Monument Park
Docklands, Australia
- Architects
- McBride Charles Ryan
- Location
- Aquitania Way, 3008 Docklands, Australia
- Year
- 2014
In mid 2012 MCR and MAB started working toward the realization of `Monument Park’ – a space between New Quay Promenade and `The Quays’ apartments. It seemed that this place had to address all the negative perceptions of the docklands. The ambition was to readdress retail, to provide shelter, to engage all ages, be playful, somewhere to sit and be `Art’. The artist Callum Morton’s submission was chosen and the collaboration was further enhanced by the inclusion of the landscape Architect Occulus. The rest of the description of the project is best served by quoting Callum’s `opening’ speech.
` ….about this place we have made here? First of all it is important to say that this is not a park with sculptures in it which some might be tempted to say, rather it’s one work that is a public park, a type of garden, a place to congregate, to sit, to shelter and play in. These forms that rise out of the ground and the plants that emerge through it, are underneath one plane that has been laid across the whole site. And this ground plane is in the end the true subject and unifying element……. Indeed from the beginning the idea was to create an artificial topography that would rise and fall across the site, and that that topography that would rise and fall would create opportunities to open up new worlds, above, between, below and through the ground.

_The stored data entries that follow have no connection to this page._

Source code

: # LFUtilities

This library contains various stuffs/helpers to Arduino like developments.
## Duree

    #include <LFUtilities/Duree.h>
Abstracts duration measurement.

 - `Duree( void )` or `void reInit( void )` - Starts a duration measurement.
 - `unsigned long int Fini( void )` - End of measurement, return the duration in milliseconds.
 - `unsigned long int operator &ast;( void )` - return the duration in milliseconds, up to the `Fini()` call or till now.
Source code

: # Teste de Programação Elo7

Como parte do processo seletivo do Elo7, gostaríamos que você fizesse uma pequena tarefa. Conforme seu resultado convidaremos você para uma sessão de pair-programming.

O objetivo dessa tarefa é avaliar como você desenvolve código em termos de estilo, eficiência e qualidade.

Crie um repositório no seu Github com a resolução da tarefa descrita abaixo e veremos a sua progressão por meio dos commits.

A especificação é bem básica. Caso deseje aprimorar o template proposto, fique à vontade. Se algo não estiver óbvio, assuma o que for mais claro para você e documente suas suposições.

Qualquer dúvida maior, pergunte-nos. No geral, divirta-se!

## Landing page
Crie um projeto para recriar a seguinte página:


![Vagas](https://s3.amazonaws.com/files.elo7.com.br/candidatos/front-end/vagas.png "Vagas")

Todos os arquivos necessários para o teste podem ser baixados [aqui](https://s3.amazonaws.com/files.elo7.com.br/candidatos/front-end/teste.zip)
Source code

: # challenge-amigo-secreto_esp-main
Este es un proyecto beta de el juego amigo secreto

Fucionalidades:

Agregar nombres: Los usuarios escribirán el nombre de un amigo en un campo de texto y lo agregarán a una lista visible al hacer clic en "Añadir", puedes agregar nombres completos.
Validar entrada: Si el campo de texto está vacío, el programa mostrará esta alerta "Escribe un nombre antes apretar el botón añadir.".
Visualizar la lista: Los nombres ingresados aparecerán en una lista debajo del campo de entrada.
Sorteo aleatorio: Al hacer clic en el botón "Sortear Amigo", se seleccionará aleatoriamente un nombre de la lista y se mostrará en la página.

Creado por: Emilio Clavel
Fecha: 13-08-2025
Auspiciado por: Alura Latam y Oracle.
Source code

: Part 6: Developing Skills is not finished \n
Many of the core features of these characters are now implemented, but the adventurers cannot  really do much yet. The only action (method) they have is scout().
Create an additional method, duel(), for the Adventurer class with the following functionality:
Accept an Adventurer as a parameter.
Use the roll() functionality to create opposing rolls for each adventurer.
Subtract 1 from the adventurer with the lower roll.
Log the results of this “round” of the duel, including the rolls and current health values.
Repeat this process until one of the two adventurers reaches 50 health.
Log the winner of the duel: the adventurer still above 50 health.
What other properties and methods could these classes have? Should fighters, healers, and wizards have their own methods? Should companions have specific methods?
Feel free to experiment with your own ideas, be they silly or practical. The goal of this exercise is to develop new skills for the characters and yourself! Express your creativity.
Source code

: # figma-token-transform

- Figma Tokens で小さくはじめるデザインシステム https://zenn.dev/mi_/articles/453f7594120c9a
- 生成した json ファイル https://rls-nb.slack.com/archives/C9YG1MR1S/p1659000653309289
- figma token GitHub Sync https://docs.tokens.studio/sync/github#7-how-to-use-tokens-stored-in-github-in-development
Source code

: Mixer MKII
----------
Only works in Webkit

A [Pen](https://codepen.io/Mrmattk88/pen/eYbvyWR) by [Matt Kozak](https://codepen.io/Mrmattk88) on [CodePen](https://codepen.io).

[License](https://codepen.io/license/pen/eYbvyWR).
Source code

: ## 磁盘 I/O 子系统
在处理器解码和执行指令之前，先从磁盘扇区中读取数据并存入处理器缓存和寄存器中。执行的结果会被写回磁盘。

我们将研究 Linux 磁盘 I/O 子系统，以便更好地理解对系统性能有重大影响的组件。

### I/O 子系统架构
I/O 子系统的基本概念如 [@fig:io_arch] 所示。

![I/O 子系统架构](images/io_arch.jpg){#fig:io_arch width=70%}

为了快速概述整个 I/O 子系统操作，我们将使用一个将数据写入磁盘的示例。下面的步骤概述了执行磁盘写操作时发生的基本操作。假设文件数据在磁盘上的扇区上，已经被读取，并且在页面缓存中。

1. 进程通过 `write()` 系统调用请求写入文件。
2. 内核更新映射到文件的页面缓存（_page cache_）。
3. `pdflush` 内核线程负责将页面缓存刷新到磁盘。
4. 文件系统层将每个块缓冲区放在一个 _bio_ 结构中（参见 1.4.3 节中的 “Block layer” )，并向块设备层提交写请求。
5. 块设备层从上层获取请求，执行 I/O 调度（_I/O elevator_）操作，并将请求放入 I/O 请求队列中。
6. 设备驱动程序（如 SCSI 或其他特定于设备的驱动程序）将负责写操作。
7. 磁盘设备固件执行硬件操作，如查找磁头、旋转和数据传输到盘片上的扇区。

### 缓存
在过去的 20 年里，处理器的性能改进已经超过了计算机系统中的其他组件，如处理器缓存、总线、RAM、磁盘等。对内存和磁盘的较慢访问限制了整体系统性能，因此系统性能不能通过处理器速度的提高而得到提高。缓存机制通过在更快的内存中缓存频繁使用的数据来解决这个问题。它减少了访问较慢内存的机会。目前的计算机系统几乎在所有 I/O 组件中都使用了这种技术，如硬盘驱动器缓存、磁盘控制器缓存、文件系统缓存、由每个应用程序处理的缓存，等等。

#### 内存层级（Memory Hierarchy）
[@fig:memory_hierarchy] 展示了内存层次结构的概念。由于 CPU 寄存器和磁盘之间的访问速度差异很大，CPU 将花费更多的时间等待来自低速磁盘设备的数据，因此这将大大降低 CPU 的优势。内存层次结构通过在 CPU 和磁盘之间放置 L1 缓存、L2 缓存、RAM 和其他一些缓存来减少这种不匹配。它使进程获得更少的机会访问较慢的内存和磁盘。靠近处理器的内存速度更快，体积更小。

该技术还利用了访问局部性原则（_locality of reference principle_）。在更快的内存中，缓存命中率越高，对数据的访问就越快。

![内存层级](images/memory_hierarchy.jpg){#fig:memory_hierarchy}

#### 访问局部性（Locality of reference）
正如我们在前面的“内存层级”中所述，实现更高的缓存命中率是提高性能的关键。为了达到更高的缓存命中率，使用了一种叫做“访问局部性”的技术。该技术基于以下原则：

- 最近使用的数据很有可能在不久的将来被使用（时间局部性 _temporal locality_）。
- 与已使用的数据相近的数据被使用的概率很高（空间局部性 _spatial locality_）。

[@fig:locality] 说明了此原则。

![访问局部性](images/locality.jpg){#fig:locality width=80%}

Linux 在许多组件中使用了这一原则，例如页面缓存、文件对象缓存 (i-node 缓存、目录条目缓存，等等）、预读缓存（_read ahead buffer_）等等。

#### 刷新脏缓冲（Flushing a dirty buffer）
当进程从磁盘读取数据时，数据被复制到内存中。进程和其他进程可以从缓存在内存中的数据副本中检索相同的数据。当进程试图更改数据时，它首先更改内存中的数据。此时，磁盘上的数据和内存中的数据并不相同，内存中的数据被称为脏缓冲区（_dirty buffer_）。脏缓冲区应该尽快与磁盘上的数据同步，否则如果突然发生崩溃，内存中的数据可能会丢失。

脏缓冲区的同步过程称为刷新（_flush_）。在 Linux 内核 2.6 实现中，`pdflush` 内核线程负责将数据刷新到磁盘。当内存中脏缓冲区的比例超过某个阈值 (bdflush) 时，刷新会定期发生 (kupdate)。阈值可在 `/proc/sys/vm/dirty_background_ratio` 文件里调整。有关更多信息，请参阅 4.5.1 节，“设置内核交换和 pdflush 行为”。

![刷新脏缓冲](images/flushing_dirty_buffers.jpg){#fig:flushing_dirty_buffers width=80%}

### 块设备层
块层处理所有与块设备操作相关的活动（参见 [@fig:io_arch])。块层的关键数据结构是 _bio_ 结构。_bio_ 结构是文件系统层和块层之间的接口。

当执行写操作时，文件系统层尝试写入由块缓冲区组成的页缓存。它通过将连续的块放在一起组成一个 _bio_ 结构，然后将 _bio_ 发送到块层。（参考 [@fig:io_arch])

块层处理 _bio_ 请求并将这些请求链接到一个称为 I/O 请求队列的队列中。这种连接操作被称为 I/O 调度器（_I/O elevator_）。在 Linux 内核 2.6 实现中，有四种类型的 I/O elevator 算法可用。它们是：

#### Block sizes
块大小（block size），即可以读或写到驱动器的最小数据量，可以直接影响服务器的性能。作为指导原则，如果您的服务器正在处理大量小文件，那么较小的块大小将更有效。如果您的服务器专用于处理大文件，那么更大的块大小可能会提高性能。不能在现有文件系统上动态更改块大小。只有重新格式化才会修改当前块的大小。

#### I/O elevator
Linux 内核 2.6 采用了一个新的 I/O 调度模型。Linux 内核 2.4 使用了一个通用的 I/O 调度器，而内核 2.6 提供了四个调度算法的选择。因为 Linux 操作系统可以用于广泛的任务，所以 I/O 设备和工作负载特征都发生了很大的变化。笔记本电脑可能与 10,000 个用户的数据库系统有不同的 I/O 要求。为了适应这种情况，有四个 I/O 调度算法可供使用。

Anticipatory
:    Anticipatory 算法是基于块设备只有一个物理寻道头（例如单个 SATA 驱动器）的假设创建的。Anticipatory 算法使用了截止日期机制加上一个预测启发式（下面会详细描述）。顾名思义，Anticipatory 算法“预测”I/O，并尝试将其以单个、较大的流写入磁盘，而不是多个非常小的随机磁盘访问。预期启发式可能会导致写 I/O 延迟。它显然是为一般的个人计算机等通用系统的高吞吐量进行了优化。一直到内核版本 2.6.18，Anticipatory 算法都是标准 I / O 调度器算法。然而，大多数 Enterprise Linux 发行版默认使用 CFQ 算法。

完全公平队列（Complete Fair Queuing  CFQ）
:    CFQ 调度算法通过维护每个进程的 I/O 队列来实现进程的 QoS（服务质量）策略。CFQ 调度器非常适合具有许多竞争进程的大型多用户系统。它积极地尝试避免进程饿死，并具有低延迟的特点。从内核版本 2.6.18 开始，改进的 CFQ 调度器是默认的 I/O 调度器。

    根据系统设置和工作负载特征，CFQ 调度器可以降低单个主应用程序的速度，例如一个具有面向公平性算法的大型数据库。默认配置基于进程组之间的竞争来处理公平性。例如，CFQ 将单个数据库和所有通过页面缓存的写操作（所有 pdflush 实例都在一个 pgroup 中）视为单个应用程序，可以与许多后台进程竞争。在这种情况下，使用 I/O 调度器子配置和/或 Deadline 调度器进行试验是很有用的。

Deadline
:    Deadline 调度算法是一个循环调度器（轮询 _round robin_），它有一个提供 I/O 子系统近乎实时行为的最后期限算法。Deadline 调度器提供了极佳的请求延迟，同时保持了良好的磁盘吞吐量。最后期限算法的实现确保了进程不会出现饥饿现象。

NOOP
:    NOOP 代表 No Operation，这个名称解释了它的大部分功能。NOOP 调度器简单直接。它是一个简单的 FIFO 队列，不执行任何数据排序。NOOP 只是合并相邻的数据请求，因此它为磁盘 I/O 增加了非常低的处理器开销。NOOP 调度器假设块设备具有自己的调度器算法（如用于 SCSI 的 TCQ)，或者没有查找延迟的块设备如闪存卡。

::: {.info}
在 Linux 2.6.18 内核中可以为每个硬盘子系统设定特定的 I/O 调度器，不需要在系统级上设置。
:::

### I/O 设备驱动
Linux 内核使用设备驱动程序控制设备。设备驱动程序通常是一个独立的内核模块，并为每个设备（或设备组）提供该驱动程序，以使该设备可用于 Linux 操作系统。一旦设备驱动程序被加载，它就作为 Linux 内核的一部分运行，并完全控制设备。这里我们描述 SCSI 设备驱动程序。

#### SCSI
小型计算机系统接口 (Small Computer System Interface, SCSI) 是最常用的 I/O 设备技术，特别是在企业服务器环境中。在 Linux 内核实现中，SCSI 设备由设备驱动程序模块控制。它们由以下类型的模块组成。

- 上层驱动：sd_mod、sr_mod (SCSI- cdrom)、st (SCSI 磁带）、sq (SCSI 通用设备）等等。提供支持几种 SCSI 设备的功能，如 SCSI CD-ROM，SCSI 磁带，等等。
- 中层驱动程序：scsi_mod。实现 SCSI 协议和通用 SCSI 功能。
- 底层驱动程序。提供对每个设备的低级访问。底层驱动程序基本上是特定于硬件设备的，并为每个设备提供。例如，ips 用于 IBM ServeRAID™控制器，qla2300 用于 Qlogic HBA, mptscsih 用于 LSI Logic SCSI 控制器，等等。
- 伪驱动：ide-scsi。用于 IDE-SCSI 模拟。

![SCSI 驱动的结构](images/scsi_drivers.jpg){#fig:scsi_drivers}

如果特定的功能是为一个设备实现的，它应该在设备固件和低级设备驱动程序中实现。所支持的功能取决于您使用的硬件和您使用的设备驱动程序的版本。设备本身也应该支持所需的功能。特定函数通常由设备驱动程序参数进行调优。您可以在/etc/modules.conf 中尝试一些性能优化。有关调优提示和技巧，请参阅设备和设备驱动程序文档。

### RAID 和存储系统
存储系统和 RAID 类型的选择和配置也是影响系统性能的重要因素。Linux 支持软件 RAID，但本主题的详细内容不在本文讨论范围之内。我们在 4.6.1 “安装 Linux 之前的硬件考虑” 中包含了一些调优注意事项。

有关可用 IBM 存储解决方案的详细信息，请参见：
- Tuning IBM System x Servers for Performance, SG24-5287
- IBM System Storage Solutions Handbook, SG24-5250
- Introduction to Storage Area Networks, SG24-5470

……the Docklands plan is inextricably linked to the great grid of Melbourne, So with this in mind myself, MCR and Occulus began to explore the idea of using the original Hoddle Grid and its subdivisions as the pattern for the terrain or what we began to refer to as a `concrete rug’ that was laid across the site…... and started to look at the public sculptures around the city…. Using some of these monuments as hidden forms, as objects from the archive, under the rug might work as a way to create the topography.
We then had a number of monuments 3D scanned to produce 3D computer models and started to place them strategically under the rug. Once fixed we began to break holes in the surface of the rug of the monuments themselves, whose interior spaces become these 3D gridded surfaces, and at other points we opened the ground plane of the rug where the landscape is eating its way through what might be regarded as a decaying surface. So there you have it. Some founding fathers, a guy throwing a hammer and an abstract sculpture by a father – Burke and Wills, Matthew Flinders, Adam Lindsay Gordon, Pathfinder, Captain Cook, the Marquis of Linlithgow and Vault – are all covered and rising up from underneath the concrete and look a bit like funny ghosts or dementors from Harry Potter.’